3.3Het oordeel van de rechtbank
Op 13 januari 2013, tussen 00:30 uur en 00:55 uur, hebben twee mannen de woning van de 87-jarige [slachtoffer 1] en haar autistische zoon [slachtoffer 2] betreden, terwijl deze lagen te slapen. De mannen hebben de bewoners bedreigd, geweld gebruikt en sieraden en een klein geldbedrag gestolen. Enkele weken later zijn verdachte en de medeverdachten [persoon 1] en [persoon 2] aangehouden. Zij hebben alle drie bekend op de een of andere manier betrokken te zijn geweest bij deze woninginbraak. De verklaringen van de drie verdachten lopen echter op essentiële punten uiteen, met name over de vraag hoe groot hun individuele betrokkenheid nu precies was. Om de vraag te kunnen beantwoorden welke rol de verdachten hebben gehad bij de woninginbraak, zal de rechtbank eerst de verklaringen van de aangeefster, de getuigen en de verdachten hieronder bespreken.

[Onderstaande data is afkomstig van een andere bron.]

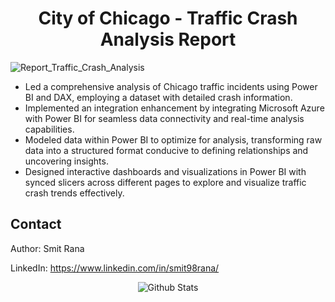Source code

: <h1 align="center"> City of Chicago - Traffic Crash Analysis Report </h1>

![Report_Traffic_Crash_Analysis](https://github.com/gentallman/Traffic_Crash_Chicago/assets/78334851/be9e1503-4229-444e-b7cc-26929f1fcdeb)


- Led a comprehensive analysis of Chicago traffic incidents using Power BI and DAX, employing a dataset with detailed crash information.
- Implemented an integration enhancement by integrating Microsoft Azure with Power BI for seamless data connectivity and real-time analysis capabilities.
- Modeled data within Power BI to optimize for analysis, transforming raw data into a structured format conducive to defining relationships and uncovering insights.
- Designed interactive dashboards and visualizations in Power BI with synced slicers across different pages to explore and visualize traffic crash trends effectively.

## Contact

Author: Smit Rana

LinkedIn: https://www.linkedin.com/in/smit98rana/

<p align="center">
        <img src="https://raw.githubusercontent.com/mayhemantt/mayhemantt/Update/svg/Bottom.svg" alt="Github Stats" />
</p>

De verklaringen van de aangeefster
Aangeefster [slachtoffer 1] heeft verklaard dat zij op 13 januari 2013 in haar woning te Schinveld in bed lag te slapen, toen zij op een gegeven moment wakker werd van een persoon die met een zaklamp scheen en in haar kledingkast rommelde. Zij dacht in eerste instantie dat het haar zoon [slachtoffer 2] was en vroeg: “[slachtoffer 2], wat zoek je?”. Zij hoorde toen een onbekende mannenstem zeggen: “de kluis, de kluis, waar is de kluis? Geld, geld, geld en goud, goud, goud”. [slachtoffer 1] stapte daarop uit bed en wilde bij haar zoon gaan kijken. Zij kreeg toen een harde duw van de onbekende man en viel op haar rechterzijde. Ze kon meteen niet meer opstaan en voelde dat het niet goed was. Toen ze op de grond lag pakte de onbekende man een armband van haar pols en probeerde hij twee gouden trouwringen van haar vinger af te nemen, maar dat lukte niet. Hij dreigde vervolgens meerdere malen haar vingers af te snijden met een mes dat hij uit de keuken had gehaald. Hij nam ook alle sieraden van de wastafel mee. Ze hoorde dat er nog een man was. Die was echter niet in haar slaapkamer maar was de woonkamer aan het doorzoeken. [slachtoffer 1] heeft de man in haar slaapkamer als volgt omschreven:
ongeveer 1.80-1.85 meter lang;
muts op hoofd;
de huid van het gezicht was blank;
hij had een zwarte tas bij zich, een handtas, geen rugzak.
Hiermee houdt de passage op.